Computer readable program instructions for carrying out operations of the present disclosure may be assembler instructions, instruction-set-architecture (ISA) instructions, machine instructions, machine dependent instructions, microcode, firmware instructions, state-setting data, or either source code or object code written in any combination of one or more programming languages, including an object oriented programming language such as Smalltalk, C++ or the like, and conventional procedural programming languages, such as the “C” programming language or similar programming languages. The computer readable program instructions may execute entirely on the user's computer, partly on the user's computer, as a stand-alone software package, partly on the user's computer and partly on a remote computer or entirely on the remote computer or server. In the latter scenario, the remote computer may be connected to the user's computer through any type of network, including a local area network (LAN) or a wide area network (WAN), or the connection may be made to an external computer (for example, through the Internet using an Internet Service Provider). In some implementations, electronic circuitry including, for example, programmable logic circuitry, field-programmable gate arrays (FPGA), or programmable logic arrays (PLA) may execute the computer readable program instructions by utilizing state information of the computer readable program instructions to personalize the electronic circuitry, in order to perform aspects of the present disclosure.

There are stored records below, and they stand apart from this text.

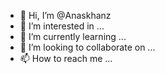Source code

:- 👋 Hi, I’m @Anaskhanz
- 👀 I’m interested in ...
- 🌱 I’m currently learning ...
- 💞️ I’m looking to collaborate on ...
- 📫 How to reach me ...

<!---
Anaskhanz/Anaskhanz is a ✨ special ✨ repository because its `README.md` (this file) appears on your GitHub profile.
You can click the Preview link to take a look at your changes.
--->
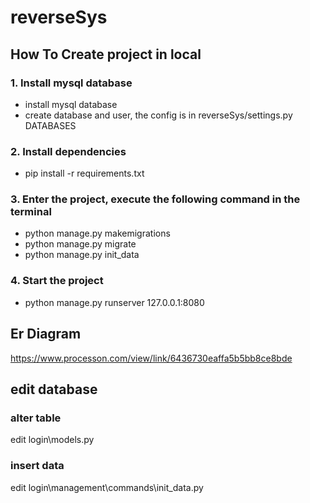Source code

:# reverseSys

## How To Create project in local

### 1. Install mysql database
- install mysql database
- create database and user, the config is in reverseSys/settings.py DATABASES
### 2. Install dependencies
- pip install -r requirements.txt
### 3. Enter the project, execute the following command in the terminal
- python manage.py makemigrations
- python manage.py migrate
- python manage.py init_data
### 4. Start the project
- python manage.py runserver 127.0.0.1:8080

## Er Diagram
https://www.processon.com/view/link/6436730eaffa5b5bb8ce8bde

## edit database
### alter table
edit login\models.py
### insert data
edit login\management\commands\init_data.py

Aspects of the present disclosure are described herein with reference to flowchart illustrations and/or block diagrams of methods, apparatus (systems), and computer program products according to implementations of the disclosure. It will be understood that each block of the flowchart illustrations and/or block diagrams, and combinations of blocks in the flowchart illustrations and/or block diagrams, can be implemented by computer readable program instructions.

These computer readable program instructions may be provided to a processor of a general purpose computer, special purpose computer, or other programmable data processing apparatus to produce a machine, such that the instructions, which execute via the processor of the computer or other programmable data processing apparatus, create means for implementing the functions/acts specified in the flowchart and/or block diagram block or blocks. These computer readable program instructions may also be stored in a computer readable storage medium that can direct a computer, a programmable data processing apparatus, and/or other devices to function in a particular manner, such that the computer readable storage medium having instructions stored therein comprises an article of manufacture including instructions which implement aspects of the function/act specified in the flowchart and/or block diagram block or blocks.

The computer readable program instructions may also be loaded onto a computer, other programmable data processing apparatus, or other device to cause a series of operational steps to be performed on the computer, other programmable apparatus or other device to produce a computer implemented process, such that the instructions which execute on the computer, other programmable apparatus, or other device implement the functions/acts specified in the flowchart and/or block diagram block or blocks.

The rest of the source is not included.